The current meeting is being convened under the presidency of Italy.

US treasury secretary Janet Yellen, European Central Bank (ECB) chief Christine Lagarde and Russian finance minister Anton Siluanov were among those attending the meeting.

However, China and India have opted for a virtual presence in the meeting.

The G20 countries have already signed up to a framework for reform agreed on July 1 among members of the Organisation for Economic Cooperation and Development (OECD), which proposed a global minimum corporation tax rate of 15 per cent.

The member nations now seek a political deal to help the agreement, which would eventually end tax havens offered by some countries to attract global companies.

“Now is the time for the international community to rally together and build on this momentum to ensure we get the deal’s final details over the line by October,” British chancellor Rishi Sunak said as he set off for Venice.

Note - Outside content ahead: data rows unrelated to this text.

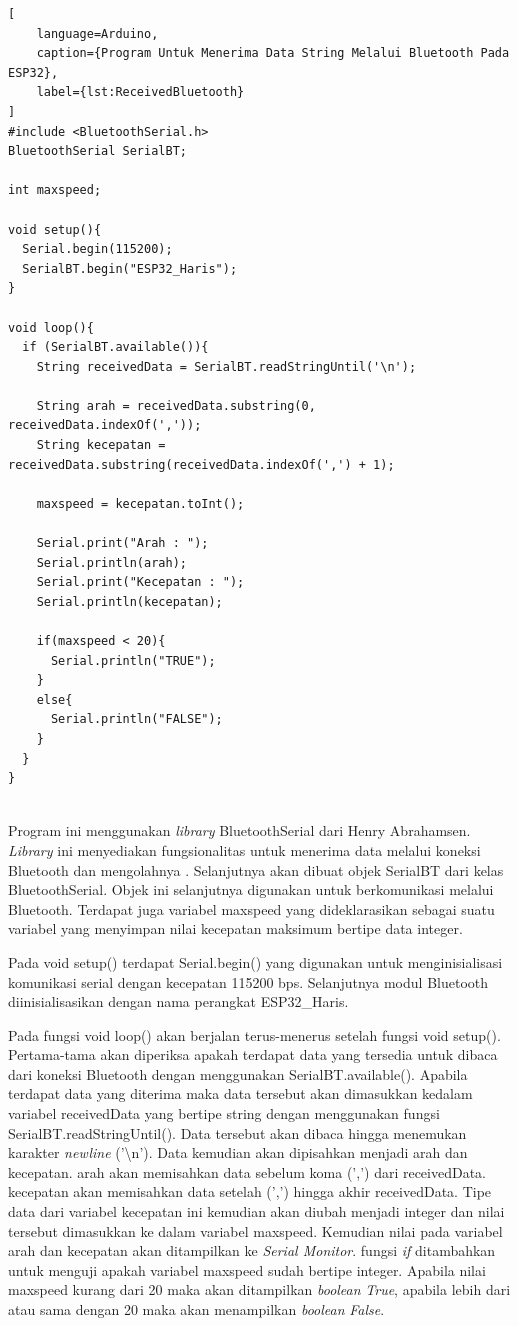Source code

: \begin{lstlisting}[
    language=Arduino,
    caption={Program Untuk Menerima Data String Melalui Bluetooth Pada ESP32},
    label={lst:ReceivedBluetooth}
]
#include <BluetoothSerial.h>
BluetoothSerial SerialBT;

int maxspeed;

void setup(){
  Serial.begin(115200);
  SerialBT.begin("ESP32_Haris");
}

void loop(){
  if (SerialBT.available()){
    String receivedData = SerialBT.readStringUntil('\n');

    String arah = receivedData.substring(0, receivedData.indexOf(','));
    String kecepatan = receivedData.substring(receivedData.indexOf(',') + 1);

    maxspeed = kecepatan.toInt();

    Serial.print("Arah : ");
    Serial.println(arah);
    Serial.print("Kecepatan : ");
    Serial.println(kecepatan);

    if(maxspeed < 20){
      Serial.println("TRUE");
    }
    else{
      Serial.println("FALSE");
    }
  }
}
    
\end{lstlisting}

Program ini menggunakan \emph{library} BluetoothSerial dari Henry Abrahamsen. \emph{Library} ini menyediakan fungsionalitas untuk menerima data melalui koneksi Bluetooth dan mengolahnya \parencite{Abrahamsen_2023}. Selanjutnya akan dibuat objek SerialBT dari kelas BluetoothSerial. Objek ini selanjutnya digunakan untuk berkomunikasi melalui Bluetooth. Terdapat juga variabel maxspeed yang dideklarasikan sebagai suatu variabel yang menyimpan nilai kecepatan maksimum bertipe data integer.

Pada void setup() terdapat Serial.begin() yang digunakan untuk menginisialisasi komunikasi serial dengan kecepatan 115200 bps. Selanjutnya modul Bluetooth diinisialisasikan dengan nama perangkat ESP32\_Haris.

Pada fungsi void loop() akan berjalan terus-menerus setelah fungsi void setup(). Pertama-tama akan diperiksa apakah terdapat data yang tersedia untuk dibaca dari koneksi Bluetooth dengan menggunakan SerialBT.available(). Apabila terdapat data yang diterima maka data tersebut akan dimasukkan kedalam variabel receivedData yang bertipe string dengan menggunakan fungsi SerialBT.readStringUntil(). Data tersebut akan dibaca hingga menemukan karakter \emph{newline} ('\textbackslash n'). Data kemudian akan dipisahkan menjadi arah dan kecepatan. arah akan memisahkan data sebelum koma (',') dari receivedData. kecepatan akan memisahkan data setelah (',') hingga akhir receivedData. Tipe data dari variabel kecepatan ini kemudian akan diubah menjadi integer dan nilai tersebut dimasukkan ke dalam variabel maxspeed. Kemudian nilai pada variabel arah dan kecepatan akan ditampilkan ke \emph{Serial Monitor}. fungsi \emph{if} ditambahkan untuk menguji apakah variabel maxspeed sudah bertipe integer. Apabila nilai maxspeed kurang dari 20 maka akan ditampilkan \emph{boolean} \emph{True}, apabila lebih dari atau sama dengan 20 maka akan menampilkan \emph{boolean} \emph{False}.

Under the tax reform, other aim is to tax multinationals where they make their profits, not where they are headquartered. The move is particularly aimed at technology giants such as Google, Amazon, Facebook and Apple, which pay a meagre amount of tax compared to their income.

Meanwhile, a final agreement on the tax reforms is unlikely before the G20 leaders’ summit in Rome in October, the Venice talks will enable thrashing out further details.

So far, the proposal has been backed by 131 countries.

EU members Estonia, Hungary and Ireland, which have all used low tax rates to attract investment, are among the hold-outs, while several countries such as the US and Germany are pushing for a higher rate than 15 per cent.

“Fifteen per cent for the minimum taxation on a corporate tax is a minimum, and France aims of having more than 15 per cent”, French finance minister Bruno Le Maire told Bloomberg TV on Friday (9).

The G20 ministers are also expected to support an initiative by the International Monetary Fund (IMF) to increase aid to the most vulnerable countries through the allocation of $650 billion (£469bn) of special drawing rights.